Tuesday, March 19, 2019


             The Frontier League may get pushed to the background at times since other Independent leagues cater more to older, more experienced players, but it is a huge mistake to overlook the oldest Indy circuit--this is Year 26--for its production of major leaguers.

            This is the case right now, barely a week before all 30 major league teams start playing for keeps, as another of the Frontier League's pitchers makes major noise with Miami with a second right-hander not far behind, also with the youthful Marlins.

            It is not easy for new faces to squeeze their way onto 25-man Opening Day rosters, but this pair among the 51 onetime Independent players in major league spring training camps may be exceptions.  Nearly a dozen of the 51 only needed to stay healthy to retain their jobs at baseball's top level while the other three dozen or so really had to impress in spring training to win a position.

            The Frontier League already has Cincinnati pitcher Tanner Roark (Southern Illinois) and St. Louis first baseman-outfielder Jose Martinez (Rockford) well established in the bigs.  Trevor Richards could easily come next with another hurler, Nick Anderson, in the mix.  Like Roark, this pair are especially meaningful to the Independent leagues since they played their very first professional games without benefit of a major league organization behind them.

            The 25-year-old Richards broke into the majors last season, only two summers after being signed out of the Frontier League (Gateway), and started 25 times for the youthful Marlins (4-9, 4.42).  He has really stepped it up in the past month.

            As veteran MLB.com writer Joe Frisaro put it:  He (Richards) "has been lined up as the fifth starter.  But the way he's thrown in spring training he's making a case to move up to No. 2."         

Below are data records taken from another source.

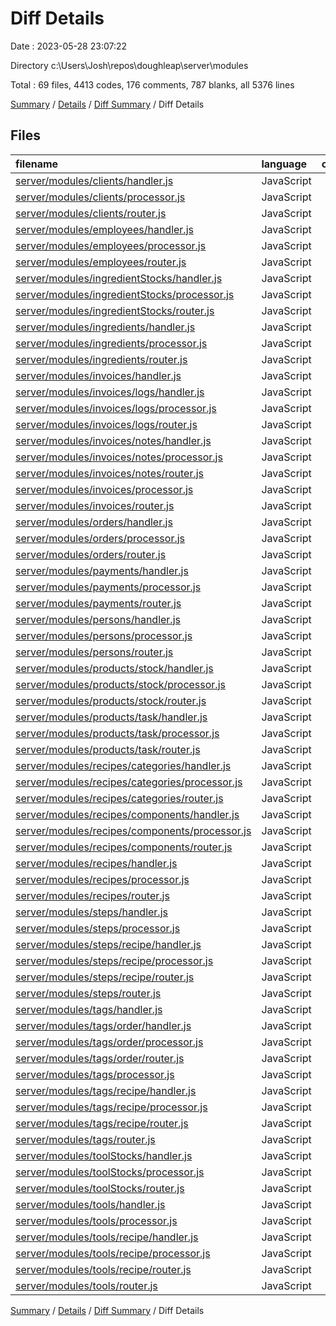 # Diff Details

Date : 2023-05-28 23:07:22

Directory c:\\Users\\Josh\\repos\\doughleap\\server\\modules

Total : 69 files,  4413 codes, 176 comments, 787 blanks, all 5376 lines

[Summary](results.md) / [Details](details.md) / [Diff Summary](diff.md) / Diff Details

## Files
| filename | language | code | comment | blank | total |
| :--- | :--- | ---: | ---: | ---: | ---: |
| [server/modules/clients/handler.js](/server/modules/clients/handler.js) | JavaScript | 76 | 0 | 7 | 83 |
| [server/modules/clients/processor.js](/server/modules/clients/processor.js) | JavaScript | 148 | 9 | 22 | 179 |
| [server/modules/clients/router.js](/server/modules/clients/router.js) | JavaScript | 20 | 0 | 6 | 26 |
| [server/modules/employees/handler.js](/server/modules/employees/handler.js) | JavaScript | 90 | 0 | 7 | 97 |
| [server/modules/employees/processor.js](/server/modules/employees/processor.js) | JavaScript | 223 | 18 | 36 | 277 |
| [server/modules/employees/router.js](/server/modules/employees/router.js) | JavaScript | 20 | 0 | 6 | 26 |
| [server/modules/ingredientStocks/handler.js](/server/modules/ingredientStocks/handler.js) | JavaScript | 53 | 0 | 6 | 59 |
| [server/modules/ingredientStocks/processor.js](/server/modules/ingredientStocks/processor.js) | JavaScript | 149 | 12 | 24 | 185 |
| [server/modules/ingredientStocks/router.js](/server/modules/ingredientStocks/router.js) | JavaScript | 25 | 0 | 6 | 31 |
| [server/modules/ingredients/handler.js](/server/modules/ingredients/handler.js) | JavaScript | 56 | 0 | 6 | 62 |
| [server/modules/ingredients/processor.js](/server/modules/ingredients/processor.js) | JavaScript | 129 | 11 | 22 | 162 |
| [server/modules/ingredients/router.js](/server/modules/ingredients/router.js) | JavaScript | 22 | 0 | 7 | 29 |
| [server/modules/invoices/handler.js](/server/modules/invoices/handler.js) | JavaScript | 45 | 0 | 5 | 50 |
| [server/modules/invoices/logs/handler.js](/server/modules/invoices/logs/handler.js) | JavaScript | 32 | 0 | 4 | 36 |
| [server/modules/invoices/logs/processor.js](/server/modules/invoices/logs/processor.js) | JavaScript | 42 | 1 | 9 | 52 |
| [server/modules/invoices/logs/router.js](/server/modules/invoices/logs/router.js) | JavaScript | 10 | 0 | 5 | 15 |
| [server/modules/invoices/notes/handler.js](/server/modules/invoices/notes/handler.js) | JavaScript | 29 | 0 | 4 | 33 |
| [server/modules/invoices/notes/processor.js](/server/modules/invoices/notes/processor.js) | JavaScript | 41 | 2 | 11 | 54 |
| [server/modules/invoices/notes/router.js](/server/modules/invoices/notes/router.js) | JavaScript | 10 | 0 | 5 | 15 |
| [server/modules/invoices/processor.js](/server/modules/invoices/processor.js) | JavaScript | 101 | 3 | 18 | 122 |
| [server/modules/invoices/router.js](/server/modules/invoices/router.js) | JavaScript | 15 | 0 | 6 | 21 |
| [server/modules/orders/handler.js](/server/modules/orders/handler.js) | JavaScript | 70 | 0 | 7 | 77 |
| [server/modules/orders/processor.js](/server/modules/orders/processor.js) | JavaScript | 152 | 16 | 37 | 205 |
| [server/modules/orders/router.js](/server/modules/orders/router.js) | JavaScript | 22 | 2 | 7 | 31 |
| [server/modules/payments/handler.js](/server/modules/payments/handler.js) | JavaScript | 32 | 0 | 4 | 36 |
| [server/modules/payments/processor.js](/server/modules/payments/processor.js) | JavaScript | 86 | 5 | 22 | 113 |
| [server/modules/payments/router.js](/server/modules/payments/router.js) | JavaScript | 10 | 0 | 6 | 16 |
| [server/modules/persons/handler.js](/server/modules/persons/handler.js) | JavaScript | 78 | 0 | 7 | 85 |
| [server/modules/persons/processor.js](/server/modules/persons/processor.js) | JavaScript | 130 | 9 | 26 | 165 |
| [server/modules/persons/router.js](/server/modules/persons/router.js) | JavaScript | 20 | 0 | 6 | 26 |
| [server/modules/products/stock/handler.js](/server/modules/products/stock/handler.js) | JavaScript | 52 | 0 | 7 | 59 |
| [server/modules/products/stock/processor.js](/server/modules/products/stock/processor.js) | JavaScript | 114 | 6 | 26 | 146 |
| [server/modules/products/stock/router.js](/server/modules/products/stock/router.js) | JavaScript | 25 | 0 | 5 | 30 |
| [server/modules/products/task/handler.js](/server/modules/products/task/handler.js) | JavaScript | 56 | 0 | 7 | 63 |
| [server/modules/products/task/processor.js](/server/modules/products/task/processor.js) | JavaScript | 133 | 9 | 24 | 166 |
| [server/modules/products/task/router.js](/server/modules/products/task/router.js) | JavaScript | 20 | 0 | 5 | 25 |
| [server/modules/recipes/categories/handler.js](/server/modules/recipes/categories/handler.js) | JavaScript | 43 | 0 | 6 | 49 |
| [server/modules/recipes/categories/processor.js](/server/modules/recipes/categories/processor.js) | JavaScript | 79 | 6 | 21 | 106 |
| [server/modules/recipes/categories/router.js](/server/modules/recipes/categories/router.js) | JavaScript | 24 | 0 | 5 | 29 |
| [server/modules/recipes/components/handler.js](/server/modules/recipes/components/handler.js) | JavaScript | 53 | 0 | 7 | 60 |
| [server/modules/recipes/components/processor.js](/server/modules/recipes/components/processor.js) | JavaScript | 108 | 6 | 23 | 137 |
| [server/modules/recipes/components/router.js](/server/modules/recipes/components/router.js) | JavaScript | 25 | 0 | 5 | 30 |
| [server/modules/recipes/handler.js](/server/modules/recipes/handler.js) | JavaScript | 57 | 0 | 7 | 64 |
| [server/modules/recipes/processor.js](/server/modules/recipes/processor.js) | JavaScript | 137 | 7 | 22 | 166 |
| [server/modules/recipes/router.js](/server/modules/recipes/router.js) | JavaScript | 24 | 0 | 6 | 30 |
| [server/modules/steps/handler.js](/server/modules/steps/handler.js) | JavaScript | 50 | 0 | 6 | 56 |
| [server/modules/steps/processor.js](/server/modules/steps/processor.js) | JavaScript | 111 | 4 | 18 | 133 |
| [server/modules/steps/recipe/handler.js](/server/modules/steps/recipe/handler.js) | JavaScript | 50 | 0 | 6 | 56 |
| [server/modules/steps/recipe/processor.js](/server/modules/steps/recipe/processor.js) | JavaScript | 197 | 16 | 30 | 243 |
| [server/modules/steps/recipe/router.js](/server/modules/steps/recipe/router.js) | JavaScript | 20 | 0 | 6 | 26 |
| [server/modules/steps/router.js](/server/modules/steps/router.js) | JavaScript | 22 | 0 | 7 | 29 |
| [server/modules/tags/handler.js](/server/modules/tags/handler.js) | JavaScript | 51 | 0 | 7 | 58 |
| [server/modules/tags/order/handler.js](/server/modules/tags/order/handler.js) | JavaScript | 41 | 0 | 6 | 47 |
| [server/modules/tags/order/processor.js](/server/modules/tags/order/processor.js) | JavaScript | 92 | 3 | 16 | 111 |
| [server/modules/tags/order/router.js](/server/modules/tags/order/router.js) | JavaScript | 12 | 0 | 5 | 17 |
| [server/modules/tags/processor.js](/server/modules/tags/processor.js) | JavaScript | 103 | 3 | 21 | 127 |
| [server/modules/tags/recipe/handler.js](/server/modules/tags/recipe/handler.js) | JavaScript | 40 | 0 | 6 | 46 |
| [server/modules/tags/recipe/processor.js](/server/modules/tags/recipe/processor.js) | JavaScript | 92 | 3 | 15 | 110 |
| [server/modules/tags/recipe/router.js](/server/modules/tags/recipe/router.js) | JavaScript | 12 | 0 | 5 | 17 |
| [server/modules/tags/router.js](/server/modules/tags/router.js) | JavaScript | 17 | 0 | 6 | 23 |
| [server/modules/toolStocks/handler.js](/server/modules/toolStocks/handler.js) | JavaScript | 55 | 0 | 7 | 62 |
| [server/modules/toolStocks/processor.js](/server/modules/toolStocks/processor.js) | JavaScript | 150 | 8 | 26 | 184 |
| [server/modules/toolStocks/router.js](/server/modules/toolStocks/router.js) | JavaScript | 20 | 0 | 5 | 25 |
| [server/modules/tools/handler.js](/server/modules/tools/handler.js) | JavaScript | 51 | 0 | 7 | 58 |
| [server/modules/tools/processor.js](/server/modules/tools/processor.js) | JavaScript | 113 | 7 | 20 | 140 |
| [server/modules/tools/recipe/handler.js](/server/modules/tools/recipe/handler.js) | JavaScript | 53 | 0 | 7 | 60 |
| [server/modules/tools/recipe/processor.js](/server/modules/tools/recipe/processor.js) | JavaScript | 133 | 10 | 24 | 167 |
| [server/modules/tools/recipe/router.js](/server/modules/tools/recipe/router.js) | JavaScript | 20 | 0 | 5 | 25 |
| [server/modules/tools/router.js](/server/modules/tools/router.js) | JavaScript | 22 | 0 | 6 | 28 |

[Summary](results.md) / [Details](details.md) / [Diff Summary](diff.md) / Diff Details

            The masterpiece on his Florida log came last Sunday when he threw six no-hit innings against the Cardinals, bringing his spring earned run average to 1.86 with 20 strikeouts while limiting batters to eight hits and four walks in 19.1 innings.  The batting average against him is a measly .125.

            "It's been happening (for Richards) all spring," manager Don Mattingly told MLB.com.  "We've seen adding the (new) pitches and what it can do for him.  It's trending in the right direction."

            Richards said "we'll go mainly fastball, curveball, changeup, and we're toying with a fourth one, but we'll see how that one comes along."  The change has been his bread and butter, with a .165 average against it last season.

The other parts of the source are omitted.